**WHAT THE TASK ASKS**
From the records below, please repeat exactly the line that has "### [ PGE: Parallel", the line that has "### [ QASGym](https://github.com/qdevpsi3/quantum-arch-search)", and every line between them, and nothing else.

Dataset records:
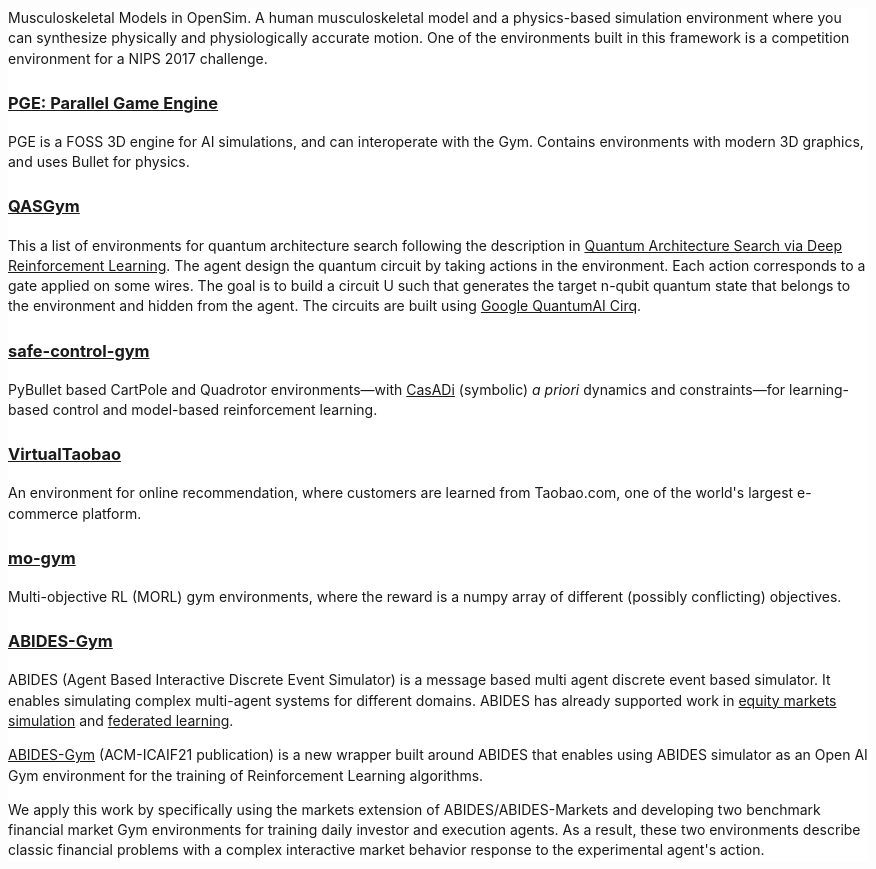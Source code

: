 Musculoskeletal Models in OpenSim. A human musculoskeletal model and a physics-based simulation environment where you can synthesize physically and physiologically accurate motion. One of the environments built in this framework is a competition environment for a NIPS 2017 challenge.

### [ PGE: Parallel Game Engine](https://github.com/222464/PGE)

PGE is a FOSS 3D engine for AI simulations, and can interoperate with the Gym. Contains environments with modern 3D graphics, and uses Bullet for physics.

### [ QASGym](https://github.com/qdevpsi3/quantum-arch-search)

This a list of environments for quantum architecture search following the description in [Quantum Architecture Search via Deep Reinforcement Learning](https://arxiv.org/abs/2104.07715). The agent design the quantum circuit by taking actions in the environment. Each action corresponds to a gate applied on some wires. The goal is to build a circuit U such that generates the target n-qubit quantum state that belongs to the environment and hidden from the agent. The circuits are built using [Google QuantumAI Cirq](https://quantumai.google/cirq).

### [ safe-control-gym](https://github.com/utiasDSL/safe-control-gym)

PyBullet based CartPole and Quadrotor environments—with [CasADi](https://web.casadi.org) (symbolic) *a priori* dynamics and constraints—for learning-based control and model-based reinforcement learning.

### [ VirtualTaobao](https://github.com/eyounx/VirtualTaobao/)

An environment for online recommendation, where customers are learned from Taobao.com, one of the world's largest e-commerce platform.

### [ mo-gym](https://github.com/LucasAlegre/mo-gym)

Multi-objective RL (MORL) gym environments, where the reward is a numpy array of different (possibly conflicting) objectives.

### [ABIDES-Gym](https://github.com/jpmorganchase/abides-jpmc-public)

ABIDES (Agent Based Interactive Discrete Event Simulator) is a message based multi agent discrete event based simulator. It enables simulating complex multi-agent systems for different domains. ABIDES has already supported work in [equity markets simulation](https://arxiv.org/abs/1904.12066) and [federated learning](https://dl.acm.org/doi/abs/10.1145/3383455.3422562).  

[ABIDES-Gym](https://arxiv.org/abs/2110.14771) (ACM-ICAIF21 publication) is a new wrapper built around ABIDES that enables using ABIDES simulator as an Open AI Gym environment for the training of Reinforcement Learning algorithms.

We apply this work by specifically using the markets extension of ABIDES/ABIDES-Markets and developing two benchmark financial market Gym environments for training daily investor and execution agents. As a result, these two environments describe classic financial problems with a complex interactive market behavior response to the experimental agent's action.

**REPLY TO THE EXERCISE**
### [ PGE: Parallel Game Engine](https://github.com/222464/PGE)

PGE is a FOSS 3D engine for AI simulations, and can interoperate with the Gym. Contains environments with modern 3D graphics, and uses Bullet for physics.

### [ QASGym](https://github.com/qdevpsi3/quantum-arch-search)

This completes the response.